Data extracted from a collection:
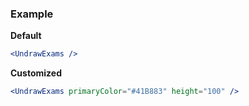 ### Example

**Default**
```jsx
<UndrawExams />
```

**Customized**
```jsx
<UndrawExams primaryColor="#41B883" height="100" />
```
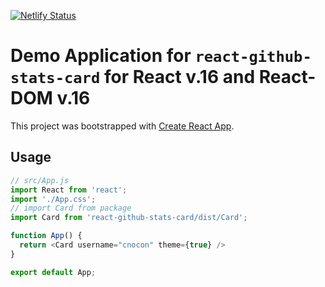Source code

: [![Netlify Status](https://api.netlify.com/api/v1/badges/1e34f043-cac5-4b1d-907e-7b9ead642624/deploy-status)](https://app.netlify.com/sites/react-github-stats-card-demo/deploys)
# Demo Application for `react-github-stats-card` for React v.16 and React-DOM v.16

This project was bootstrapped with [Create React App](https://github.com/facebook/create-react-app).

## Usage

```js
// src/App.js
import React from 'react';
import './App.css';
// import Card from package
import Card from 'react-github-stats-card/dist/Card';

function App() {
  return <Card username="cnocon" theme={true} />
}

export default App;
```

**Exercise aim:**
From the line that contains "This project was" down to the final line of the entries, print every line exactly as it is, and only those lines.

**Solution:**
This project was bootstrapped with [Create React App](https://github.com/facebook/create-react-app).

## Usage

```js
// src/App.js
import React from 'react';
import './App.css';
// import Card from package
import Card from 'react-github-stats-card/dist/Card';

function App() {
  return <Card username="cnocon" theme={true} />
}

export default App;
```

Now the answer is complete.